> [Stored data entries]:
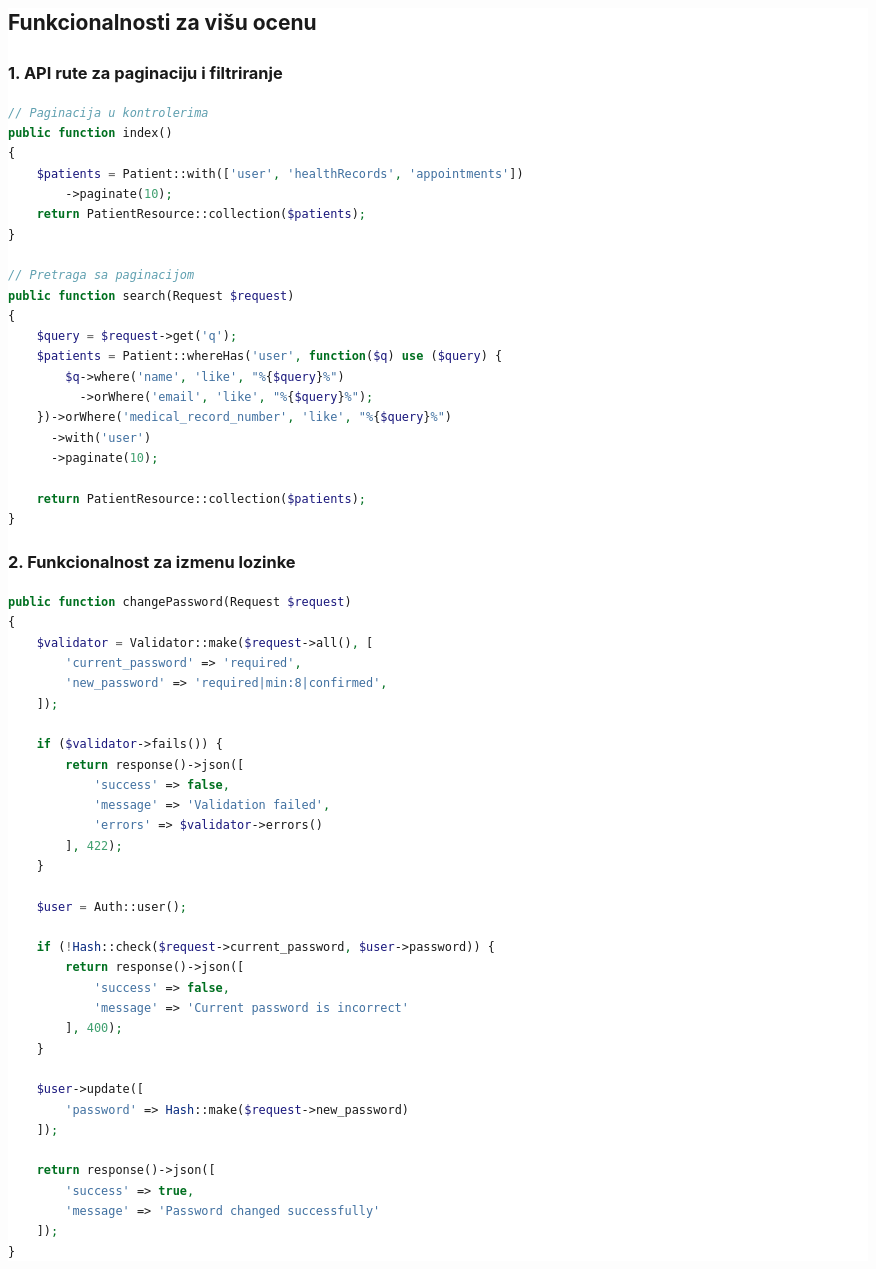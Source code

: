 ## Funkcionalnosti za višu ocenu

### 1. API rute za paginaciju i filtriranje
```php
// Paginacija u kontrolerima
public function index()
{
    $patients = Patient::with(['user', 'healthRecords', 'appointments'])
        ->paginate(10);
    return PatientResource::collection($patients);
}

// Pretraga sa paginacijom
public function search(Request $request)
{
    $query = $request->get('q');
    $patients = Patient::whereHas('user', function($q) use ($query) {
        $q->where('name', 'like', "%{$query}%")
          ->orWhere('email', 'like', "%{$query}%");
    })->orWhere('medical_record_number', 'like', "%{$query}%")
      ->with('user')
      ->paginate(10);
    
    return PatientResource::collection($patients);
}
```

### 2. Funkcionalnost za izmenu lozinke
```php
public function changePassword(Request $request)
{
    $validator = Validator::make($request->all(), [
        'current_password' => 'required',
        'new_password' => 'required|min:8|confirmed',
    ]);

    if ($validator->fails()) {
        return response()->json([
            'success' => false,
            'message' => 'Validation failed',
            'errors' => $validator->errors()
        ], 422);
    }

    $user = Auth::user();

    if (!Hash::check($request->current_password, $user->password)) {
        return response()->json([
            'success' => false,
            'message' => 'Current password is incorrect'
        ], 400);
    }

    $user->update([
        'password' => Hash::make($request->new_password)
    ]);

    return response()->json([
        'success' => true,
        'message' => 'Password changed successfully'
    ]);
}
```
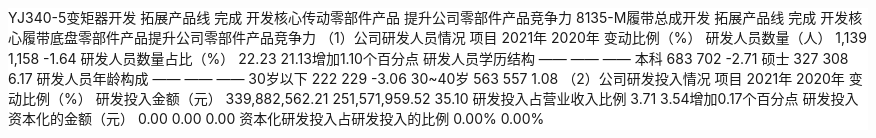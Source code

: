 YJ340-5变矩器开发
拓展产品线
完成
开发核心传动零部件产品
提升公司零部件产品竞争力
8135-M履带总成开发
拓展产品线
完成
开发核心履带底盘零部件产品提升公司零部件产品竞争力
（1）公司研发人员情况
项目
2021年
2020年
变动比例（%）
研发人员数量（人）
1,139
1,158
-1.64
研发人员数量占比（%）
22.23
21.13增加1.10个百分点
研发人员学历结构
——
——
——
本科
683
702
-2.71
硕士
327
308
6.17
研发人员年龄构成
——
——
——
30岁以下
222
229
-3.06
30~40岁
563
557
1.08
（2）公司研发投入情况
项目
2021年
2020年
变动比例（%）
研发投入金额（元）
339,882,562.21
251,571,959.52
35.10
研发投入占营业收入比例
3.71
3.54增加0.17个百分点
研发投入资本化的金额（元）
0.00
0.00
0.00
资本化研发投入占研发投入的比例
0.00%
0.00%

> [What is needed]:
Using the entries above, work out the number of lines containing the string "message", and supply only that number.

> [Final answer]:
3